Wolff's end, given plainly: the 1942 letter to Feder (the lapsed American visas, "Verbiete du dem Seidenwurm zu spinnen!"); dragged through the camps; dead Nov. 1943 in the Berlin Jewish Hospital — "fünf jüdischen Ärzten und zweiundzwanzig jüdischen Krankenschwestern," only for the "privilegierten Mischehen." "Er ist in meinen Armen gestorben." Six years still lay between the café and that.

Heinz, the great love-detail. At Victoria Station a "völlig verelendet" Heinz — not ill, he had simply not eaten enough, had saved until I came back. The two pork chops he could not bring himself to eat alone until they stank and he threw them out: "das ist eine größere Liebeserklärung als der Brillantschmuck, den die Herren ihren Bräuten geben." My cooking-passion; my son to his English fiancée: "hier wirst du stündlich gefüttert."

"WIR FINDEN KARL WIEDER" (Part Two). From 1946 I wrote for the Tagesspiegel "um alte Freunde wiederzufinden" — and it worked: "Land ohne Fahnen" brought Karl back. That essay is pure me: August 1914 and summer 1940 Berlin drowned in flags — "die tollste Festdekoration" — set against England, which through the whole war, alone and bombed nightly, never thought to fly a flag: "man flaggt ja auch nicht bei einem Bergwerkunglück." "Die Engländer ... berauschen sich nicht an diesem Kampf, auch nicht, wenn sie siegen." (And Kaiser Friedrich had called even 1870 "ein nationales Unglück.") The English sobriety against the German flag-rapture — exactly the contrast Der erste Zug and So war's eben draw.

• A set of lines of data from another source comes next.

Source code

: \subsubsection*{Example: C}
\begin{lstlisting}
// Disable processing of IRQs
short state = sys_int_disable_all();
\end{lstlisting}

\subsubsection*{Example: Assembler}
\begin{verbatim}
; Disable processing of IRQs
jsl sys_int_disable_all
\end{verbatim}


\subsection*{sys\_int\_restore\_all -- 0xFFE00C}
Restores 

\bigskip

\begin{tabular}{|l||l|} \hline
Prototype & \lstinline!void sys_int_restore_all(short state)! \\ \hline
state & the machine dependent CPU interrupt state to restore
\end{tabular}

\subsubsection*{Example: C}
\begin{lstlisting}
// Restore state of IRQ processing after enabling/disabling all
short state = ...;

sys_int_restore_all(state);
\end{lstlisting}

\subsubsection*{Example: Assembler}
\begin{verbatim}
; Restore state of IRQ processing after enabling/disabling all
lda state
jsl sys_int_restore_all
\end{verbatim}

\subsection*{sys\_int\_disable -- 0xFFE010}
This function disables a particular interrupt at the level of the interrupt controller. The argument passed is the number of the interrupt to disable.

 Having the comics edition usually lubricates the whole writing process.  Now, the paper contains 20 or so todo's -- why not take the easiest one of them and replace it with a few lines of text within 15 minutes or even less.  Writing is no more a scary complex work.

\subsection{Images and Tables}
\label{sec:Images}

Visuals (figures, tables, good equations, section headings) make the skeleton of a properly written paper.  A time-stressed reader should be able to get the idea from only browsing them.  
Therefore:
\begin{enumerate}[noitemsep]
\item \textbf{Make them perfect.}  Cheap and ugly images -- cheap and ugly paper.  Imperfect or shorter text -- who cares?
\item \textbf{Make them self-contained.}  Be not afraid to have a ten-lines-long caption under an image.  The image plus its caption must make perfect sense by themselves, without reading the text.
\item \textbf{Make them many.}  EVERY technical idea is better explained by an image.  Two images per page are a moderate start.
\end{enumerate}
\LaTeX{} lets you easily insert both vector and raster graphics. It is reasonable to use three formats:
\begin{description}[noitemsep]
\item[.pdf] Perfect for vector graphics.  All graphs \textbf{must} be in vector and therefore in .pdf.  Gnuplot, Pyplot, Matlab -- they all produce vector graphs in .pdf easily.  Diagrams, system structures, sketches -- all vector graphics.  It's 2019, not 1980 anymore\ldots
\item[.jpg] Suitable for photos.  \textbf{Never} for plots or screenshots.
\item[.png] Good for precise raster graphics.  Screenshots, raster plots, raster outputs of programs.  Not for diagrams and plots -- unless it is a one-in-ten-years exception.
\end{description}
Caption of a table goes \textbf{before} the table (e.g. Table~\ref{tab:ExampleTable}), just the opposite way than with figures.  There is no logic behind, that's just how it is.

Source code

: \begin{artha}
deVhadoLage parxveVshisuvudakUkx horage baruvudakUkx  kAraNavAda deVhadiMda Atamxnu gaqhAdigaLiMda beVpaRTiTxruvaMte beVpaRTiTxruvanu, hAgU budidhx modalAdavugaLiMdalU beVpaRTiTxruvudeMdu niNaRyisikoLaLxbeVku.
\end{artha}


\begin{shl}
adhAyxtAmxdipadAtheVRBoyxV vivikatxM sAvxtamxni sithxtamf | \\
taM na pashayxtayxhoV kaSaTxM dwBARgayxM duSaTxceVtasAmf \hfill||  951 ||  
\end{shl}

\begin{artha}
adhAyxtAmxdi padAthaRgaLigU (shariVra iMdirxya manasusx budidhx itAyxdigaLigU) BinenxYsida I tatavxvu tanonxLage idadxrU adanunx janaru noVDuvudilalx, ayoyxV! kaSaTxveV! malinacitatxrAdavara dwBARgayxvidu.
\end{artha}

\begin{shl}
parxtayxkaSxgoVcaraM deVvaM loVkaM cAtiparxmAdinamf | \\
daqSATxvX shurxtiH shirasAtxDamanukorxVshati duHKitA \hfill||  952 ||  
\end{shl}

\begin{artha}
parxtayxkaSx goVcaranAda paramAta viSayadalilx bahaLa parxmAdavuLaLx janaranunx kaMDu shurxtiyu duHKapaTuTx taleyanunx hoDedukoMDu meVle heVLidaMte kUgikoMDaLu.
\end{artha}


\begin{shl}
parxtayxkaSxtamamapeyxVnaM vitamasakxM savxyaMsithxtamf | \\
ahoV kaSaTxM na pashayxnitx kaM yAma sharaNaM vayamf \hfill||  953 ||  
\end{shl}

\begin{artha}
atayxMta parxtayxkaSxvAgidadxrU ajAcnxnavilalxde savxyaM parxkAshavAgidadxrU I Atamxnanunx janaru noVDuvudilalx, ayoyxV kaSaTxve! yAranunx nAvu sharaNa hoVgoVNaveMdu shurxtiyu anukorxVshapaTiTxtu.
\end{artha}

Karl's letters then run for pages, and I print them nearly whole — the documentary method again, the real voice left rough. They are a small masterpiece of the Galgenhumor of the rubble years: conscripted as "billiges Volksopfer" to the Volkssturm, Russian captivity, back July '45; breaking up the family's lovely furniture for firewood; the children playing "Genickschiesserles" ("Mensch, du hast een Genickschuss, da mußte doch umfallen!"); 3½ houses left standing for kilometres; eating only with a spoon "wie wir es bei dem Eintopfminister bereits geübt haben"; "Mit Hunger ist jedoch nicht zu spaßen, es ist kein Zustand, sondern eine schwere Krankheit"; the math-problems set to my genius son; the grandchild run over by a tram and saved by the Fangkorb — "Es gibt doch noch Dinge in Deutschland, die funktionieren." And the unbearable reversal of the food parcels: she who had to flee now feeding them — "richtiger wäre es doch, wenn wir Ihnen etwas schicken könnten." I let Karl's own wit carry the pathos; I do not editorialize. This is the warmest sustained stretch in the book, and it is built entirely of another man's letters — a lesson in my own deepest trust: the real voice, transcribed, outdoes invention.

THE VIKTORIASTRASSE HOUSE — direct key to my translation of Effingers. Karl's question about my property rights opens it: Heinz's grandparents' house, built 1858 by Persius, bought in the sixties "für 300 000 Mark Gold auf den Tisch, ohne Papier dazwischen" — the giant plane planted at Queen Victoria's visit to her daughter the Empress Friedrich. Grandmama dead 1932, the house unsellable. The men who came to rent it as a clubhouse, overlooking Heinz, speaking of "der jüdischen Kiste," of "Insektenpulver streuen gegen die jüdischen Läuse," meaning to fly a swastika; the uncles of one mind: "Solange das Haus uns gehört, wird keine Hakenkreuzfahne gehißt." And then, flatly: "Mein Roman Effingers kreist um dieses Haus." — The book I am to translate turns on this very house (the same "300 000 Goldmark" mansion as in So war's eben). Bombed; the land sold to Berlin for 15,000 marks in the early fifties, split eighteen ways; "Heute steht die Philharmonie auf dem Grundstück." When I render Chapter 25 I must hold this in the hand: the house is not a setting, it is the whole lost world, mourned as one mourns a person.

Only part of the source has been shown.